Ma a caval donato non si guarda in bocca: e dunque la ‘Repubblica degli stagisti’ aveva salutato con favore questo punto del decreto, giudicando saggi i paletti posti.
Il primo: stage solo ed esclusivamente per studenti, categorie svantaggiate (disabili, invalidi, tossicodipendenti, alcolisti, carcerati), neodiplomati e neolaureati.
Il secondo: per chi ha conseguito il diploma o la laurea, possibilità di essere presi in stage limitata ai primi 12 mesi dalla fine degli studi: dopo questo periodo, l’inquadramento andrà effettuato con un vero e proprio contratto.
Il terzo: stage lunghi al massimo sei mesi e durata superiore, sempre per un massimo di un anno come già prevedeva la norma precedente, permessa solo per i tirocini “curriculari”.
L’intento dichiarato del ministero del Lavoro è quello di ridurre l’utilizzo dello stage, favorendo al contempo l’assunzione tramite contratti veri: tra cui, per i giovani, il famoso contratto diapprendistato, tutelante per il lavoratore e conveniente per l’azienda, che però negli ultimi anni ha stentato a decollare – forse proprio per la concorrenza sleale di altre forme più vantaggiose, come il co.co.pro e lo stage.
Il decreto dunque cambia tutto. Ma se il testo apparentemente sembra conciso e chiaro, a una seconda lettura ci si accorge che non sono specificati aspetti importanti. Il che non sarebbe un problema – basterebbe aspettare un po’ e prima o poi arriverebbe qualche circolare con i dettagli sull’attuazione. Peccato però che la norma sia contenuta in un decreto legge, che ha la particolarità di essere immediatamente operativo fin dal giorno successivo alla sua pubblicazione sulla Gazzetta Ufficiale. In questo caso, cioè, dal 14 agosto.
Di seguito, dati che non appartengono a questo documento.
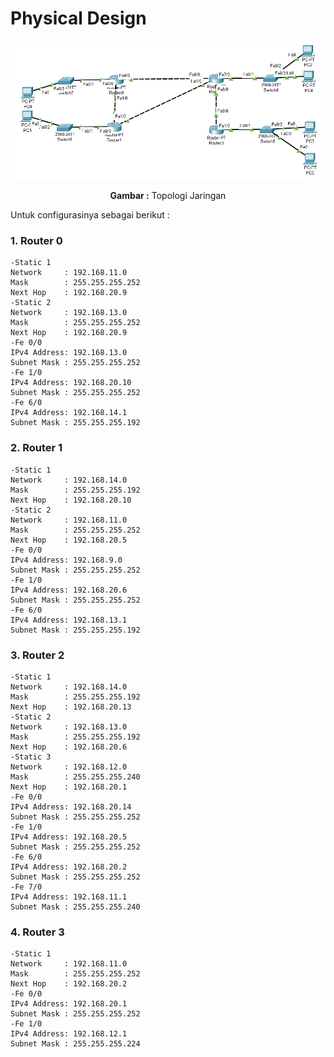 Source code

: # Physical Design

<div align="center">
<img src="./assets/router.png">
<p><strong>Gambar :</strong> Topologi Jaringan</p>
</div>

Untuk configurasinya sebagai berikut :

### **1. Router 0**

    -Static 1
    Network     : 192.168.11.0
    Mask        : 255.255.255.252
    Next Hop    : 192.168.20.9
    -Static 2
    Network     : 192.168.13.0
    Mask        : 255.255.255.252
    Next Hop    : 192.168.20.9
    -Fe 0/0
    IPv4 Address: 192.168.13.0
    Subnet Mask : 255.255.255.252
    -Fe 1/0
    IPv4 Address: 192.168.20.10
    Subnet Mask : 255.255.255.252
    -Fe 6/0
    IPv4 Address: 192.168.14.1
    Subnet Mask : 255.255.255.192

### **2. Router 1**

    -Static 1
    Network     : 192.168.14.0
    Mask        : 255.255.255.192
    Next Hop    : 192.168.20.10
    -Static 2
    Network     : 192.168.11.0
    Mask        : 255.255.255.252
    Next Hop    : 192.168.20.5
    -Fe 0/0
    IPv4 Address: 192.168.9.0
    Subnet Mask : 255.255.255.252
    -Fe 1/0
    IPv4 Address: 192.168.20.6
    Subnet Mask : 255.255.255.252
    -Fe 6/0
    IPv4 Address: 192.168.13.1
    Subnet Mask : 255.255.255.192

### **3. Router 2**

    -Static 1
    Network     : 192.168.14.0
    Mask        : 255.255.255.192
    Next Hop    : 192.168.20.13
    -Static 2
    Network     : 192.168.13.0
    Mask        : 255.255.255.192
    Next Hop    : 192.168.20.6
    -Static 3
    Network     : 192.168.12.0
    Mask        : 255.255.255.240
    Next Hop    : 192.168.20.1
    -Fe 0/0
    IPv4 Address: 192.168.20.14
    Subnet Mask : 255.255.255.252
    -Fe 1/0
    IPv4 Address: 192.168.20.5
    Subnet Mask : 255.255.255.252
    -Fe 6/0
    IPv4 Address: 192.168.20.2
    Subnet Mask : 255.255.255.252
    -Fe 7/0
    IPv4 Address: 192.168.11.1
    Subnet Mask : 255.255.255.240

### **4. Router 3**

    -Static 1
    Network     : 192.168.11.0
    Mask        : 255.255.255.252
    Next Hop    : 192.168.20.2
    -Fe 0/0
    IPv4 Address: 192.168.20.1
    Subnet Mask : 255.255.255.252
    -Fe 1/0
    IPv4 Address: 192.168.12.1
    Subnet Mask : 255.255.255.224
Complice il periodo vacanziero, è passato qualche giorno prima che i diretti interessati – i 500mila stagisti, le università, i centri per l’impiego, gli enti che si occupano di intermediazione sul mercato del lavoro – si accorgessero delle lacune. E entrassero nel panico. In effetti questo articolo 11 lascia molti dubbi. Parla per esempio di “neodiplomati” e “neolaureati”, senza considerare le decine di migliaia di giovani che ogni anno fanno percorsi successivi – come corsi, master, scuole di specializzazione, dottorati.
Dal testo del decreto sembra che a tutti loro la possibilità di fare stage sia preclusa, ma chi conosce il mercato sa bene che spesso questi corsi si concludono proprio con uno stage. Stesso discorso per inoccupati e disoccupati: con le parole “i tirocini possono essere promossi unicamente a favore di neo-diplomati o neo-laureati” il decreto sembrerebbe proprio escluderli. Eppure Michele Tiraboschi, giuslavorista molto vicino al ministro Maurizio Sacconi, all’indomani della pubblicazione del decreto in Gazzetta ha assicurato che per loro il decreto legge non è valido, e anche che i programmi statali e regionali che promuovono stage in favore di disoccupati possono continuare tranquillamente. Però per ora è la sua opinione, mentre il testo letterale del dispositivo sembra dire il contrario.
A questo punto anche i soggetti promotori, in primis università e centri per l’impiego, brancolano nel buio. Si possono attivare stage per neo-masterizzati? E per disoccupati? A chi ha appena finito la prima parte di uno stage 6+6, può essere attivata la proroga o no? Vale più questo decreto legge o le eventuali leggi regionali già approvate o in corso di approvazione?
Il modo più corretto per risolvere questi dubbi sarebbe quello di girare le domande direttamente al ministero del Lavoro, attraverso un “interpello”. Lo possono fare università, sindacati, ordini professionali. Speriamo che qualcuno si svegli al più presto, perché finché non arriverà una risposta si continuerà a brancolare nel buio.